Last week I made contact with a delightful lady who was the very first person to read a completed work of mine, namely the almost-but-not-quite final draft of Signs of (a) Life. It's still for sale, by the way (that's a hint). Her feedback was the main reason for me going on to publish my efforts, and for my continued grunting and straining over a keyboard. This made it all the more difficult to send her a copy of the latest finished piece, but despite my resistance to the idea, she convinced me to do so. I did, too.
It's like a slow torture.
Waiting for feedback on a piece of work is always nerve-jangling, but waiting for feedback on something that I don't feel very happy about is somehow worse. Every hour without word has me more and more convinced that the other person is struggling to find a way to let me down gently; trying to find words that will not instantly reduce me to artistic tears and the hurling of breakable items, but instead only result in a slow decline into booze and quiet sobbing. While this approach to crucifying my work endears me to hem (despite it only being in my imagination), it also makes me wish for a quicker, cleaner coup de grace.

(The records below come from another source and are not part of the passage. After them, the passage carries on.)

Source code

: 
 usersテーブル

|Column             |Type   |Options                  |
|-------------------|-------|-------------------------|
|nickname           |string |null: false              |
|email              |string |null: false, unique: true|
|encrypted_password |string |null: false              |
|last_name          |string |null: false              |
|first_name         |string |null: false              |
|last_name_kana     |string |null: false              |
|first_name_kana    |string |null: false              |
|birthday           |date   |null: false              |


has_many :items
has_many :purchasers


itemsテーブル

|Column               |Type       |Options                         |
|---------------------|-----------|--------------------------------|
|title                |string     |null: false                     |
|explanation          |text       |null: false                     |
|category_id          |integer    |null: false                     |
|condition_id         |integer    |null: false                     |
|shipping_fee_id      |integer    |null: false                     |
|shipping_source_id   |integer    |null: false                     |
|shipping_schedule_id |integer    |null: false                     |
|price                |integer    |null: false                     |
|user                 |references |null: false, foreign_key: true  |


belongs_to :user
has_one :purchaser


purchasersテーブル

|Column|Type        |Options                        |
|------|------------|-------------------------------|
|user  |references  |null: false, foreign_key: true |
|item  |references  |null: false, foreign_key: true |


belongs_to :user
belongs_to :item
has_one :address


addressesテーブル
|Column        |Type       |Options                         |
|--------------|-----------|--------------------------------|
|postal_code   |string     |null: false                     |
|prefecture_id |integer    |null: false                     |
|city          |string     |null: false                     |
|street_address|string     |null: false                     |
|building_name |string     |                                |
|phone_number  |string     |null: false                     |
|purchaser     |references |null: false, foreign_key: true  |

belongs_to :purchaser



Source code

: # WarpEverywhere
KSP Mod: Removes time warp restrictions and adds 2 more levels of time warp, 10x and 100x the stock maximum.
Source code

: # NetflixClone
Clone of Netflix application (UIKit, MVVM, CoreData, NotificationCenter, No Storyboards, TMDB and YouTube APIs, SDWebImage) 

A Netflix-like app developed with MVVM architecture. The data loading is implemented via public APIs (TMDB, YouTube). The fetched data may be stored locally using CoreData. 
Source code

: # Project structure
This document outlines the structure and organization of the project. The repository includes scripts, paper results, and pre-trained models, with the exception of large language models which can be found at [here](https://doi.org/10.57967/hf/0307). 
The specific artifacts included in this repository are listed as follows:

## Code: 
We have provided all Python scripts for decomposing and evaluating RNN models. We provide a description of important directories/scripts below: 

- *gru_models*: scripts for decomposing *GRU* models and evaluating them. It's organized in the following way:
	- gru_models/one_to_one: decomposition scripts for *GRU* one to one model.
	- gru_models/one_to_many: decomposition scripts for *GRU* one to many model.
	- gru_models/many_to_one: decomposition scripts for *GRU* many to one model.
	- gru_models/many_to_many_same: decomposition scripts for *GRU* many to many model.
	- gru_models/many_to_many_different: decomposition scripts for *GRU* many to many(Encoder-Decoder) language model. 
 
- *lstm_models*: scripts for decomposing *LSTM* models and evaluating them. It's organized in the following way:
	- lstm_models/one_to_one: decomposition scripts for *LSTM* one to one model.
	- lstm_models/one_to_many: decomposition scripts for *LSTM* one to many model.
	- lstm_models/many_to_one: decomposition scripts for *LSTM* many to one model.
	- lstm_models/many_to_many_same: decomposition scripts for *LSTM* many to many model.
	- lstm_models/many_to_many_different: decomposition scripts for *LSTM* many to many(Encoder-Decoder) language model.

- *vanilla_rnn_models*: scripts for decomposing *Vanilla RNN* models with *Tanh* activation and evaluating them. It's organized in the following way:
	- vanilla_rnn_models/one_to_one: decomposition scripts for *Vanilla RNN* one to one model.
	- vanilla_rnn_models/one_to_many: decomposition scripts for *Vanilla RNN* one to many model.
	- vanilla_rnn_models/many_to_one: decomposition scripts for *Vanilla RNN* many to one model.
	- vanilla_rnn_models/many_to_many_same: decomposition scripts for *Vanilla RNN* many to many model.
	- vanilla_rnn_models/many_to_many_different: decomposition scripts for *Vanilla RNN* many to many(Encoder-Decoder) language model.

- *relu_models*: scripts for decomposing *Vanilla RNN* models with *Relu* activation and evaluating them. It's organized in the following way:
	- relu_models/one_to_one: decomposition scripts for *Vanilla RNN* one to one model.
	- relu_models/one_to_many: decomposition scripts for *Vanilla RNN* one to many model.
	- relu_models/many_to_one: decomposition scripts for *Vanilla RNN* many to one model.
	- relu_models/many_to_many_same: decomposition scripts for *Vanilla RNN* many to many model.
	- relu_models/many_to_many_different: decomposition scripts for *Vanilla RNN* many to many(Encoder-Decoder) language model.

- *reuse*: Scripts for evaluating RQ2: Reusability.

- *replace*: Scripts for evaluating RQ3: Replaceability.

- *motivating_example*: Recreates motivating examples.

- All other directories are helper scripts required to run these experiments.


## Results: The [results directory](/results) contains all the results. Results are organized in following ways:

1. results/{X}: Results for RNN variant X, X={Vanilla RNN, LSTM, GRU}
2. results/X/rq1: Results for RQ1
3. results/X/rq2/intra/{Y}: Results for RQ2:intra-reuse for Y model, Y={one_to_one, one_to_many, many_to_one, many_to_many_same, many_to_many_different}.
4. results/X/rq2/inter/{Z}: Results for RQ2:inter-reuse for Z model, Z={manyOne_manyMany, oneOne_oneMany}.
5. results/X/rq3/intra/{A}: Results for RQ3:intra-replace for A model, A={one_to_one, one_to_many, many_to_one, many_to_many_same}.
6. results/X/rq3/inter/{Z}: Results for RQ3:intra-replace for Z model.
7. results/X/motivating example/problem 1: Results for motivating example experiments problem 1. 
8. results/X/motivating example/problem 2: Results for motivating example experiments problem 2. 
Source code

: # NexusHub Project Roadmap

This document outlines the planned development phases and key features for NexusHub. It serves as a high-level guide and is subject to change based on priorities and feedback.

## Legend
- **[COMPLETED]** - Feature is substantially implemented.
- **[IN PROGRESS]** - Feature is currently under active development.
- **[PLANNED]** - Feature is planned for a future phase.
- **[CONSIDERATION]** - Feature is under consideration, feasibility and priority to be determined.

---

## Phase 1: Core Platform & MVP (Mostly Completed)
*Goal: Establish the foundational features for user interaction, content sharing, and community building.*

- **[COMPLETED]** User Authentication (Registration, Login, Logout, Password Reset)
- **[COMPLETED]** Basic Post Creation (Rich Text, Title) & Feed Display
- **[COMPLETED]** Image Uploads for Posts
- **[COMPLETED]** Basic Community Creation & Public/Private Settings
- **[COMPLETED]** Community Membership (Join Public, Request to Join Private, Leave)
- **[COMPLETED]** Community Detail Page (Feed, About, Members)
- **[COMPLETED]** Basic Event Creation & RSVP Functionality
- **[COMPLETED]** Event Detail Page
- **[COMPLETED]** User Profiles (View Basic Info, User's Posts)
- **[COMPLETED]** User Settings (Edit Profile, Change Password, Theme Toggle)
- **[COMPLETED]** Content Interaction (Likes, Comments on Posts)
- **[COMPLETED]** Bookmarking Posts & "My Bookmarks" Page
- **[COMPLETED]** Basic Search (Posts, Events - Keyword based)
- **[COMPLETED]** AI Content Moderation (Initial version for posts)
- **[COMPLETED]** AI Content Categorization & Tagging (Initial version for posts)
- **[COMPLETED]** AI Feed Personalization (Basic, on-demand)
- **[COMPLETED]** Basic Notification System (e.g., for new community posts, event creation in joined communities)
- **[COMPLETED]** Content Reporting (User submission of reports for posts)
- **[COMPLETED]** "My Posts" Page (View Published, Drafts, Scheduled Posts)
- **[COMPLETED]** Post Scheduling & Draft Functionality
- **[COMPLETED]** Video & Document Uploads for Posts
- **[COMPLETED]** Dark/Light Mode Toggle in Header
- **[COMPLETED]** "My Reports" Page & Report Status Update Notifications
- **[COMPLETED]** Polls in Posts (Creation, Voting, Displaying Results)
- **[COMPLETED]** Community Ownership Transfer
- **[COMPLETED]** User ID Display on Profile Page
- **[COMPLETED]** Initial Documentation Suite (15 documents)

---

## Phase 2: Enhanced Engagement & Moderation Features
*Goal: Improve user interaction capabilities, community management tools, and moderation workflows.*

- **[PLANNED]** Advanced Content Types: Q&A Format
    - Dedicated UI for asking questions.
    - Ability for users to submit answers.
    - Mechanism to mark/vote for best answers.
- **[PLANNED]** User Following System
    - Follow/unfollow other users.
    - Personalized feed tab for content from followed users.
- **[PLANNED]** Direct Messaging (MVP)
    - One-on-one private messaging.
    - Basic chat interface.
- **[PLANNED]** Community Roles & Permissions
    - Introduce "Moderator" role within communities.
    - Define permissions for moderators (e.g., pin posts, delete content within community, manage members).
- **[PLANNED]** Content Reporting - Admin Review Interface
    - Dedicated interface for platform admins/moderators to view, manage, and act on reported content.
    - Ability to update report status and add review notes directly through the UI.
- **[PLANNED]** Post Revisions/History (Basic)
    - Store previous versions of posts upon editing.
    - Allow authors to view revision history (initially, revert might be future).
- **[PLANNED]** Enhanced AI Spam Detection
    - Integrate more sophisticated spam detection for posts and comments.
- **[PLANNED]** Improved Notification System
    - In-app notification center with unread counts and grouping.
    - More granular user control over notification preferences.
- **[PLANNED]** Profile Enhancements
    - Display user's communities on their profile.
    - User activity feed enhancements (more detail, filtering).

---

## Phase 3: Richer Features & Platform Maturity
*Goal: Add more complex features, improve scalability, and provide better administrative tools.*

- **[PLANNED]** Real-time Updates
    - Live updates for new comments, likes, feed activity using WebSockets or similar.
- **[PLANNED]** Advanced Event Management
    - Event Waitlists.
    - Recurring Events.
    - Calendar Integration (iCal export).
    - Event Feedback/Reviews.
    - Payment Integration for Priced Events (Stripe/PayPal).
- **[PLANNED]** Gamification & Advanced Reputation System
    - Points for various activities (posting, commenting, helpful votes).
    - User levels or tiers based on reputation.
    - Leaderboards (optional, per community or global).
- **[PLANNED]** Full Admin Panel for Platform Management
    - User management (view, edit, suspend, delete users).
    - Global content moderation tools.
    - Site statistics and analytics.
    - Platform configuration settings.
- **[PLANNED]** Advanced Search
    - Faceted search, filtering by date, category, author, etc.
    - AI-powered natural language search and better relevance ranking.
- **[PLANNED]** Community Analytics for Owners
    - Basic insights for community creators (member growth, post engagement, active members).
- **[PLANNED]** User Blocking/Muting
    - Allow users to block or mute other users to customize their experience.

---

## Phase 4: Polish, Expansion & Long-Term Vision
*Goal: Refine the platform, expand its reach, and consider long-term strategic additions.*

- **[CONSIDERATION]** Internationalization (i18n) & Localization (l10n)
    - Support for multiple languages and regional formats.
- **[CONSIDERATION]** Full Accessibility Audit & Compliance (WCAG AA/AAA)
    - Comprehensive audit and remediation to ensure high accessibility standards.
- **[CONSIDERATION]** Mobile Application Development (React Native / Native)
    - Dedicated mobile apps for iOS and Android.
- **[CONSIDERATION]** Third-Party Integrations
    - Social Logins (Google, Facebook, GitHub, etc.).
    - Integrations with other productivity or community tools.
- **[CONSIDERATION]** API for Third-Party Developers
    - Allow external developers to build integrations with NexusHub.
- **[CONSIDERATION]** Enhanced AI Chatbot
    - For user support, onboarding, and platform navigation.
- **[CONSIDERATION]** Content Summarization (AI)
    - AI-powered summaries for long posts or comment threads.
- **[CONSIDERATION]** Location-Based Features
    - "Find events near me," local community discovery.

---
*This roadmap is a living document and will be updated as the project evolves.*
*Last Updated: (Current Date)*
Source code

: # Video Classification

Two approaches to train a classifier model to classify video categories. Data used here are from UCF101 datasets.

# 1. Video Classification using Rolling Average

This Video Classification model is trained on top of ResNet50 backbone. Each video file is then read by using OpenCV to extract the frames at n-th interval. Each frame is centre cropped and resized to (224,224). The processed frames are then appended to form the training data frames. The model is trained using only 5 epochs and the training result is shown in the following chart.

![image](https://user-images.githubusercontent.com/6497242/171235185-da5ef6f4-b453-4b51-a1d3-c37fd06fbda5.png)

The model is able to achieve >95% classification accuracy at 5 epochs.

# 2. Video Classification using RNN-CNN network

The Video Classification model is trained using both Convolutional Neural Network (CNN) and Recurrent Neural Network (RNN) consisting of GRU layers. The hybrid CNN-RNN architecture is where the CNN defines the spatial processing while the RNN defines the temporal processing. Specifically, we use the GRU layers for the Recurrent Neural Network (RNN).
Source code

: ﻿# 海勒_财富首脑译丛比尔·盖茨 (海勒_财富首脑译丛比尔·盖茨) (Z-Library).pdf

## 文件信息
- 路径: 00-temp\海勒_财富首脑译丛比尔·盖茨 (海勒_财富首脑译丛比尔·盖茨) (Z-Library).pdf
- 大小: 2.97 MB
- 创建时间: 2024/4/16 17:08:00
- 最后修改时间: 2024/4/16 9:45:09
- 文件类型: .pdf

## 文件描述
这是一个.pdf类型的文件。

Not getting back to me quickly and dragging it out (as they all are) is like waiting to have a root canal done: I know it's going to be uncomfortable, but can we just get it over with, please?
Also lurking somewhere towards the back of my mind (but not far enough to be unnoticed) is the knowledge that there's a good chance that I'm going to feel compelled to fix whatever feedback comes my way. It's not that I don't think that the story shouldn't be told, you see; it's fixing the telling that will be a...well to be blunt, a royal pain in the rear end. I may even have to start all over again.